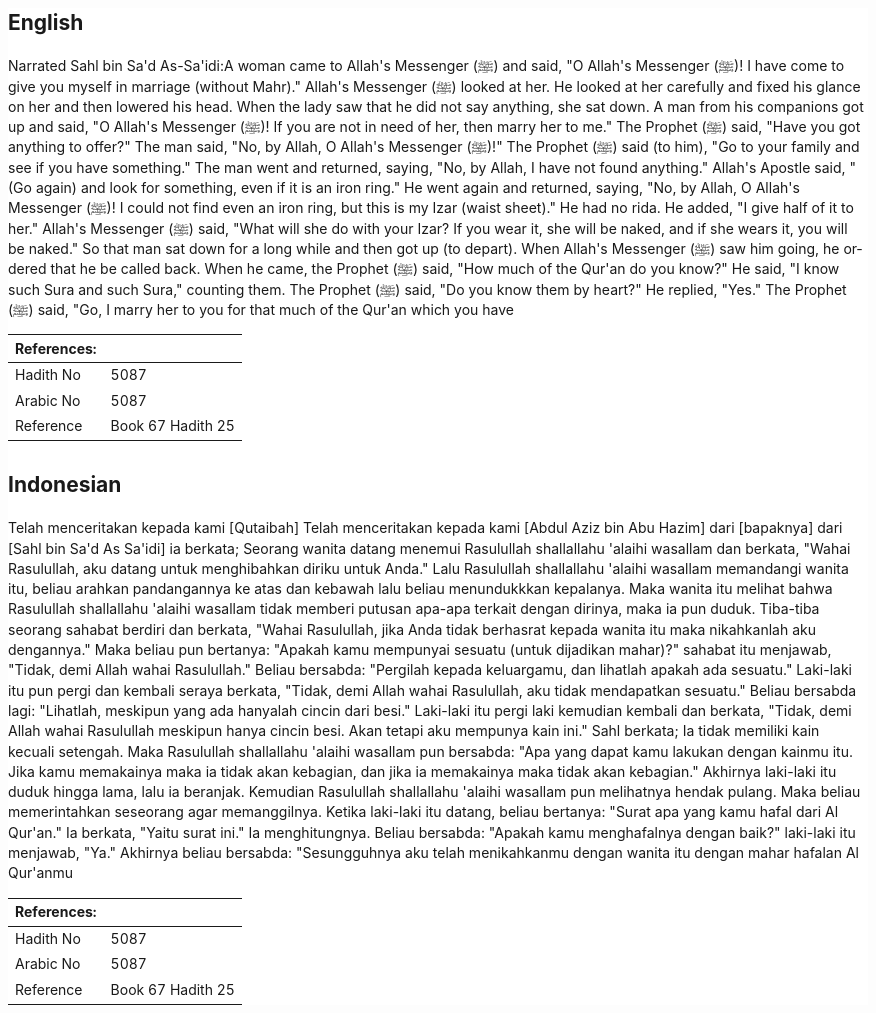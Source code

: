 
## English


<div dir="ltr" lang="en" style={{fontSize:'larger',backgroundColor:'#f8f9fa',padding:20}}>
Narrated Sahl bin Sa'd As-Sa'idi:A woman came to Allah's Messenger (ﷺ) and said, "O Allah's Messenger (ﷺ)! I have come to give you myself in marriage (without Mahr)." Allah's Messenger (ﷺ) looked at her. He looked at her carefully and fixed his glance on her and then lowered his head. When the lady saw that he did not say anything, she sat down. A man from his companions got up and said, "O Allah's Messenger (ﷺ)! If you are not in need of her, then marry her to me." The Prophet (ﷺ) said, "Have you got anything to offer?" The man said, "No, by Allah, O Allah's Messenger (ﷺ)!" The Prophet (ﷺ) said (to him), "Go to your family and see if you have something." The man went and returned, saying, "No, by Allah, I have not found anything." Allah's Apostle said, "(Go again) and look for something, even if it is an iron ring." He went again and returned, saying, "No, by Allah, O Allah's Messenger (ﷺ)! I could not find even an iron ring, but this is my Izar (waist sheet)." He had no rida. He added, "I give half of it to her." Allah's Messenger (ﷺ) said, "What will she do with your Izar? If you wear it, she will be naked, and if she wears it, you will be naked." So that man sat down for a long while and then got up (to depart). When Allah's Messenger (ﷺ) saw him going, he ordered that he be called back. When he came, the Prophet (ﷺ) said, "How much of the Qur'an do you know?" He said, "I know such Sura and such Sura," counting them. The Prophet (ﷺ) said, "Do you know them by heart?" He replied, "Yes." The Prophet (ﷺ) said, "Go, I marry her to you for that much of the Qur'an which you have
</div>
<div style={{backgroundColor:'#f8f9fa',padding:20, marginBottom: 10}}><table> <thead> <tr> <th>References:</th> <th></th> </tr> </thead> <tbody><tr><td>Hadith No</td><td>5087</td></tr><tr><td>Arabic No</td><td>5087</td></tr><tr><td>Reference</td><td>Book 67 Hadith 25</td></tr></tbody></table></div>

## Indonesian


<div dir="ltr" lang="id" style={{fontSize:'larger',backgroundColor:'#f8f9fa',padding:20}}>
Telah menceritakan kepada kami [Qutaibah] Telah menceritakan kepada kami [Abdul Aziz bin Abu Hazim] dari [bapaknya] dari [Sahl bin Sa'd As Sa'idi] ia berkata; Seorang wanita datang menemui Rasulullah shallallahu 'alaihi wasallam dan berkata, "Wahai Rasulullah, aku datang untuk menghibahkan diriku untuk Anda." Lalu Rasulullah shallallahu 'alaihi wasallam memandangi wanita itu, beliau arahkan pandangannya ke atas dan kebawah lalu beliau menundukkkan kepalanya. Maka wanita itu melihat bahwa Rasulullah shallallahu 'alaihi wasallam tidak memberi putusan apa-apa terkait dengan dirinya, maka ia pun duduk. Tiba-tiba seorang sahabat berdiri dan berkata, "Wahai Rasulullah, jika Anda tidak berhasrat kepada wanita itu maka nikahkanlah aku dengannya." Maka beliau pun bertanya: "Apakah kamu mempunyai sesuatu (untuk dijadikan mahar)?" sahabat itu menjawab, "Tidak, demi Allah wahai Rasulullah." Beliau bersabda: "Pergilah kepada keluargamu, dan lihatlah apakah ada sesuatu." Laki-laki itu pun pergi dan kembali seraya berkata, "Tidak, demi Allah wahai Rasulullah, aku tidak mendapatkan sesuatu." Beliau bersabda lagi: "Lihatlah, meskipun yang ada hanyalah cincin dari besi." Laki-laki itu pergi laki kemudian kembali dan berkata, "Tidak, demi Allah wahai Rasulullah meskipun hanya cincin besi. Akan tetapi aku mempunya kain ini." Sahl berkata; Ia tidak memiliki kain kecuali setengah. Maka Rasulullah shallallahu 'alaihi wasallam pun bersabda: "Apa yang dapat kamu lakukan dengan kainmu itu. Jika kamu memakainya maka ia tidak akan kebagian, dan jika ia memakainya maka tidak akan kebagian." Akhirnya laki-laki itu duduk hingga lama, lalu ia beranjak. Kemudian Rasulullah shallallahu 'alaihi wasallam pun melihatnya hendak pulang. Maka beliau memerintahkan seseorang agar memanggilnya. Ketika laki-laki itu datang, beliau bertanya: "Surat apa yang kamu hafal dari Al Qur'an." Ia berkata, "Yaitu surat ini." Ia menghitungnya. Beliau bersabda: "Apakah kamu menghafalnya dengan baik?" laki-laki itu menjawab, "Ya." Akhirnya beliau bersabda: "Sesungguhnya aku telah menikahkanmu dengan wanita itu dengan mahar hafalan Al Qur'anmu
</div>
<div style={{backgroundColor:'#f8f9fa',padding:20, marginBottom: 10}}><table> <thead> <tr> <th>References:</th> <th></th> </tr> </thead> <tbody><tr><td>Hadith No</td><td>5087</td></tr><tr><td>Arabic No</td><td>5087</td></tr><tr><td>Reference</td><td>Book 67 Hadith 25</td></tr></tbody></table></div>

**YOUR GOAL**
Each line with the word "larger" in the records above belongs in the result; copy all of them.

**OUTPUT BELOW**
<div dir="ltr" lang="en" style={{fontSize:'larger',backgroundColor:'#f8f9fa',padding:20}}>
<div dir="ltr" lang="id" style={{fontSize:'larger',backgroundColor:'#f8f9fa',padding:20}}>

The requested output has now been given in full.